Musica

“Carmen paga perché troppo libera”: le donne e la lotta per la libertà nel teatro di VoceallOpera

A Milano la compagnia under35 riparte dallo Spazio Teatro 89 per raccontare l'attualità di due opere di Monteverdi e Bizet. Il direttore artistico Aliverta: "In entrambe le protagoniste muoiono per mano di chi dice di amarle? L'uomo trova sempre una giustificazione per il suo abuso. In realtà è sempre un sopruso"

Spoiler: alla fine, lei muore.

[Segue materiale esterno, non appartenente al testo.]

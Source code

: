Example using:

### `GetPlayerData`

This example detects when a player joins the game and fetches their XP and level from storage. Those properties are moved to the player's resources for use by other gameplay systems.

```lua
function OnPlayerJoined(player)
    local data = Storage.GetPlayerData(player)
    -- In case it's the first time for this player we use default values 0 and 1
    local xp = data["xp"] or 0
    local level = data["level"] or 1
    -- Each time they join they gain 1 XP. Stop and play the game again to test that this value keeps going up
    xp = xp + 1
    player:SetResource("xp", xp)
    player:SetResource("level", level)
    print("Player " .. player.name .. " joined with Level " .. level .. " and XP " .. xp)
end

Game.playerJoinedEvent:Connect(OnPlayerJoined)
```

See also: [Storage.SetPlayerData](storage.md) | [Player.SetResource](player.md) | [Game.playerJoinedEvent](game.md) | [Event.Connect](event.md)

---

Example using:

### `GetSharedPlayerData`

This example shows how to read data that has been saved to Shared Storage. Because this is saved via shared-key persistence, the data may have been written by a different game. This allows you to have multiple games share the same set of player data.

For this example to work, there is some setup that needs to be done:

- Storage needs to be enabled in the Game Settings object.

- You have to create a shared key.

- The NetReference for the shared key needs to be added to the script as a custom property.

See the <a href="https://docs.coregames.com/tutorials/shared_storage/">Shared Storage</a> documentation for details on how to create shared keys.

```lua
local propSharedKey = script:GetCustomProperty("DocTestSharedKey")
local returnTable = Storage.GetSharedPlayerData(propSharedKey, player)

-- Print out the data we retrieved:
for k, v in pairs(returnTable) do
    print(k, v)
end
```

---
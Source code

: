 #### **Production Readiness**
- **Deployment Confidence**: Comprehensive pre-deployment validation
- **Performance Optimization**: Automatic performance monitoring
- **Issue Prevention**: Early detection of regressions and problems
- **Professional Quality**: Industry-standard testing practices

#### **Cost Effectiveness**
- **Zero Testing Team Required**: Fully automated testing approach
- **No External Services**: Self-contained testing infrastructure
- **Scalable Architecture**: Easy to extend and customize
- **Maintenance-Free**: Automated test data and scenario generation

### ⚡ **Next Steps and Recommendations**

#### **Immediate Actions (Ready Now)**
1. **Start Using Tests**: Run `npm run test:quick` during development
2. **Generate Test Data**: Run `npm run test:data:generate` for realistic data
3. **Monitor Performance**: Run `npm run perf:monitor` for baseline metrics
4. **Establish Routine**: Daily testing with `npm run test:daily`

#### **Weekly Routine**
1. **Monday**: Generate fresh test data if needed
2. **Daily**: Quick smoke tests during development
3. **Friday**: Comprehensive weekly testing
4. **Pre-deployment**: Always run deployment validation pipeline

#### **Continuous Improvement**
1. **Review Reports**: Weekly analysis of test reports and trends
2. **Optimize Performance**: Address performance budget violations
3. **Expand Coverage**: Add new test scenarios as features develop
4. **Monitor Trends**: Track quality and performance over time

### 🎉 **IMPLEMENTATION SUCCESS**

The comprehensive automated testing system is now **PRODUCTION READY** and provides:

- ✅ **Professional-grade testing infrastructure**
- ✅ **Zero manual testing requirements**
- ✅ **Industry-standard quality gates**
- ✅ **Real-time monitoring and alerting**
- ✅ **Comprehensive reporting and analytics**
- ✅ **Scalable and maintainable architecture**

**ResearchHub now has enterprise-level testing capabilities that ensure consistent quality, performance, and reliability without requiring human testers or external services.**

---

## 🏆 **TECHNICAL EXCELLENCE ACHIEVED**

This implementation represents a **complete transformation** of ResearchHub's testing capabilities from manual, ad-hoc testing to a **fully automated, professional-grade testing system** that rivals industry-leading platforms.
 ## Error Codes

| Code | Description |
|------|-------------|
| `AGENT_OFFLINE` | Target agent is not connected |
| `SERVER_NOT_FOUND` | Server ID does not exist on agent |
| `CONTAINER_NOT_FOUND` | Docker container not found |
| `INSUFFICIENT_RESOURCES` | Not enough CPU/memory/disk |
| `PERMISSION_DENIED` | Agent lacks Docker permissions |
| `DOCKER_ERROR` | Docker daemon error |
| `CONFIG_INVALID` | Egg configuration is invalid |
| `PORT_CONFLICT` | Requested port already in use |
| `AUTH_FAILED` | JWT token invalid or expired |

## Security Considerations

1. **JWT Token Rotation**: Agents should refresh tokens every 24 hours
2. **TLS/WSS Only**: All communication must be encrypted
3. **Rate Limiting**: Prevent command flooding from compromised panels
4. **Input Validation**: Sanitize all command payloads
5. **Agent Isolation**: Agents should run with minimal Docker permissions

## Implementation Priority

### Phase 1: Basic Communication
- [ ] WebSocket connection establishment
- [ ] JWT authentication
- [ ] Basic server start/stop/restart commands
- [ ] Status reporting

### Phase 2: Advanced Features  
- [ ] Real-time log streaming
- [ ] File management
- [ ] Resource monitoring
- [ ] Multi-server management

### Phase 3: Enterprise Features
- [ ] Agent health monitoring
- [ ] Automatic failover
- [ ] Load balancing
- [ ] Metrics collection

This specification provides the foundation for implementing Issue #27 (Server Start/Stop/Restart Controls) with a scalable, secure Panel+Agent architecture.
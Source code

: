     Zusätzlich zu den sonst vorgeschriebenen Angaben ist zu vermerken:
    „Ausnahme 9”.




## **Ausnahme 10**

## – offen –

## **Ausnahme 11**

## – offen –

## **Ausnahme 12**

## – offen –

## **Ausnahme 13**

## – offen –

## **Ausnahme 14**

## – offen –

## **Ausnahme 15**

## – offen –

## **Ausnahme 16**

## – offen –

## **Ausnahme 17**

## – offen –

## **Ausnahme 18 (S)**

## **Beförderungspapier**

Traviata, Tosca, Aida, Carmen: tra malattie, suicidi e omicidi le donne nel melodramma hanno spesso la peggio. Abbandonate, tradite, perfino assassinate. “Un problema attualissimo: è sempre la donna a pagare il prezzo degli errori degli uomini” spiega Gianmaria Aliverta, direttore artistico di VoceAllOpera, compagnia under 35 che ha inaugurato la stagione allo Spazio Teatro 89, vivacissimo teatro di periferia di Milano. Il primo titolo del cartellone è un dittico inusuale, che unisce Monteverdi e Bizet: Il Combattimento di Tancredi e Clorinda e una Carmen “petite”. Entrambe le protagoniste muoiono per mano di chi diceva di amarle: una vittima di un equivoco, l’altra di un eccesso di gelosia. “L’uomo trova sempre una giustificazione per il suo abuso, tirando in ballo la religione, o una libertà difficile da accettare. Ma in realtà è solo sopruso di forza“.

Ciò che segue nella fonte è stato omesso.